Yue’er terbang menjauh dari Chen Xiang. Mengamati dari jauh, dia sangat percaya pada Chen Xiang, karena dia menemaninya dalam perjalanannya;

“Mulai.” Ketua aula berteriak pelan, dan semua murid Aula Pedang memperhatikan dengan saksama.

Song Peng adalah yang pertama bergerak, dia langsung menghilang, hanya untuk melihat seberkas cahaya pedang, secepat kilat, disertai dengan niat membunuh yang mengerikan, menyerang ke arah Chen Xiang.

Semua orang berpikir bahwa dia tidak akan mampu memblokir serangan ini. Tanpa diduga, Chen Xiang tampaknya telah memprediksi bahwa Song Peng akan menyerangnya dengan cara seperti itu, dan saat Song Peng menghilang, dia telah membuka Pedang Pembantai Dewa di tangannya.

Ayunan pedang Chen Xiang tampaknya secara tidak sengaja mengangkat tangannya, dan terlihat seperti kebetulan, karena menangkis tusukan pedang Song Peng. Namun, semua murid Aula Pedang yang hadir tahu betul bahwa serangan pedang ini bukanlah kebetulan, karena serangan pedang Chen Xiang yang tampak biasa saja itu mengandung kekuatan yang sangat besar.

Teknik pedang Song Peng sangat tinggi levelnya. Saat ia melepaskan pedangnya, itu semua adalah kekuatan pedang yang terkondensasi, mampu menghancurkan segalanya, dan dengan mudah menembus Penghalang Kekuatan Dewa. Namun, pedang Chen Xiang yang tampaknya juga demikian, dengan cerdik menghilangkan kekuatan pedang tersebut, membuat pedang Song Peng berubah menjadi pedang biasa.

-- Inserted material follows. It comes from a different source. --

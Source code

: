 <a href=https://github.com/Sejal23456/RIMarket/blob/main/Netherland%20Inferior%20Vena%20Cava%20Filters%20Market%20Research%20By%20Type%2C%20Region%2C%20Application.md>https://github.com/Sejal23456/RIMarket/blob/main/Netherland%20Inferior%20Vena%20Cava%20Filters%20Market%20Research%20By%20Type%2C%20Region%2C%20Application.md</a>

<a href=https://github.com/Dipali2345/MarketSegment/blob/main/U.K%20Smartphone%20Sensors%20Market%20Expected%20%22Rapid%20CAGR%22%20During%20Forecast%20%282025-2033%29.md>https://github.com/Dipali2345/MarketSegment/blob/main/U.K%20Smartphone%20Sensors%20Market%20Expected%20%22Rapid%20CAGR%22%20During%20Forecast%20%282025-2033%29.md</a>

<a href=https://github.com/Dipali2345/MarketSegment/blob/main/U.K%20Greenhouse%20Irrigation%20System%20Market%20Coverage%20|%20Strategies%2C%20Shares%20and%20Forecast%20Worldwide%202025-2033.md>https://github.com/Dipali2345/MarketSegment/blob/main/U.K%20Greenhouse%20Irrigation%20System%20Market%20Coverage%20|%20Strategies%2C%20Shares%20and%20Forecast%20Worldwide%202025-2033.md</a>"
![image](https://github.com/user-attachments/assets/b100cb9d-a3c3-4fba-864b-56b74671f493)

Song Peng merasakan kekuatan pedangnya menghilang dengan penuh percaya diri. Ia bereaksi sangat cepat dan dengan cemas menarik pedangnya, karena ia tidak lagi memiliki momentum untuk pedangnya. Begitu pedangnya menembus pertahanan, ia akan mengungkapkan titik lemahnya, dan Chen Xiang akan mengambil kesempatan untuk mengejarnya. Ia pasti akan kehilangan satu gerakan, jadi ia dengan cemas menarik pedangnya untuk bertahan. Ia tahu bahwa kecepatan Chen Xiang sangat cepat, jadi ia tidak memberinya kesempatan untuk menggunakan serangan pedang keduanya.

Tepat saat Song Peng menarik pedangnya dan hendak menangkis, ia merasakan gatal di tenggorokannya, diikuti oleh rasa sakit tajam yang menyebar dari rasa gatal tersebut. Pada saat yang sama, niat pedang yang mengerikan dan kuat melonjak ke seluruh tubuhnya.

Dentang! Dentang!

Pedang suci yang indah di tangan Song Peng jatuh ke tanah, punggung tangannya tiba-tiba dipenuhi bekas luka pedang, seluruh tubuhnya tiba-tiba dipenuhi bekas luka pedang, bahkan punggungnya yang tertutupi pakaian indah Aula Pedang. Pakaiannya sudah compang-camping, darah mengalir dan menetes dari tangannya.

Namun pedang Chen Xiang telah menembus tenggorokan Song Peng. Mata Song Peng tiba-tiba terbuka, dan awalnya, matanya dipenuhi dengan kejutan dan kebingungan, tetapi perlahan, matanya dipenuhi dengan ketakutan.

Semua murid Aula Pedang terdiam, mereka bahkan tidak melihat apa yang baru saja terjadi dengan jelas, sedemikian rupa sehingga mereka tidak melihat apa yang baru saja terjadi, karena Chen Xiang awalnya hanya berjarak sepuluh langkah dari Song Peng, tetapi di saat berikutnya, pedang Chen Xiang sudah berada di tenggorokan Song Peng, dan tiba-tiba ada banyak sekali luka pedang di tubuh Song Peng, dengan darah mengalir tanpa henti.

Chen Xiang memandang Song Peng, yang wajahnya dipenuhi ketakutan, dan perlahan menarik pedangnya. Dia tertawa: “Aku tidak akan membunuhmu, aku ingin kau hidup dalam ketakutan ini selamanya.”

Meskipun tenggorokan Duan Peng tertusuk, dia masih seorang Dewa Agung dan hanya akan menyebabkan terlalu banyak darah dan vitalitas, dia tidak akan mati.

Ketika pedang Chen Xiang meninggalkan tenggorokannya, dia berlutut dengan ganas di tanah saat darah segar menyembur keluar dari lubang di tenggorokannya. Masih ada kekuatan Misterius yang sangat kuat di tubuhnya, tetapi dia tidak dapat mengalirkannya karena dia sudah diintimidasi oleh rasa takut.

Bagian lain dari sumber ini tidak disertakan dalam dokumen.